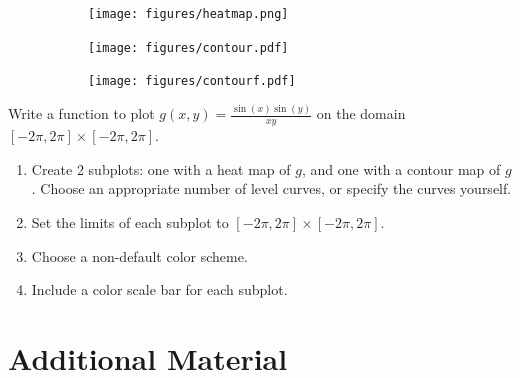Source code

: \begin{figure}[H] %
\captionsetup[subfigure]{justification=centering}
\centering
\begin{framed}
\begin{subfigure}{.33\textwidth}
    \centering
    \texttt{[image: figures/heatmap.png]}
\end{subfigure}%
\begin{subfigure}{.33\textwidth}
    \centering
    \texttt{[image: figures/contour.pdf]}
\end{subfigure}%
\begin{subfigure}{.33\textwidth}
    \centering
    \texttt{[image: figures/contourf.pdf]}
\end{subfigure}
\end{framed}
\end{figure}

\begin{problem} %
\label{prob:heatmap}
Write a function to plot $g(x,y) = \frac{\sin(x)\sin(y)}{xy}$ on the domain $[-2\pi,2\pi] \times [-2\pi,2\pi]$.

\begin{enumerate}
\item Create 2 subplots: one with a heat map of $g$, and one with a contour map of $g$.
Choose an appropriate number of level curves, or specify the curves yourself.
\item Set the limits of each subplot to $[-2\pi,2\pi] \times [-2\pi,2\pi]$.
\item Choose a non-default color scheme.
\item Include a color scale bar for each subplot.
\end{enumerate}
\end{problem}

\newpage

\section*{Additional Material} %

+ + + +

What to do >> Transcribe the entries above word for word, but leave every picture out of your copy.

Solution >>
Source code

: \begin{figure}[H] %
\captionsetup[subfigure]{justification=centering}
\centering
\begin{framed}
\begin{subfigure}{.33\textwidth}
    \centering
    \texttt{[image: figures/heatmap.png]}
\end{subfigure}%
\begin{subfigure}{.33\textwidth}
    \centering
    \texttt{[image: figures/contour.pdf]}
\end{subfigure}%
\begin{subfigure}{.33\textwidth}
    \centering
    \texttt{[image: figures/contourf.pdf]}
\end{subfigure}
\end{framed}
\end{figure}

\begin{problem} %
\label{prob:heatmap}
Write a function to plot $g(x,y) = \frac{\sin(x)\sin(y)}{xy}$ on the domain $[-2\pi,2\pi] \times [-2\pi,2\pi]$.

\begin{enumerate}
\item Create 2 subplots: one with a heat map of $g$, and one with a contour map of $g$.
Choose an appropriate number of level curves, or specify the curves yourself.
\item Set the limits of each subplot to $[-2\pi,2\pi] \times [-2\pi,2\pi]$.
\item Choose a non-default color scheme.
\item Include a color scale bar for each subplot.
\end{enumerate}
\end{problem}

\newpage

\section*{Additional Material} %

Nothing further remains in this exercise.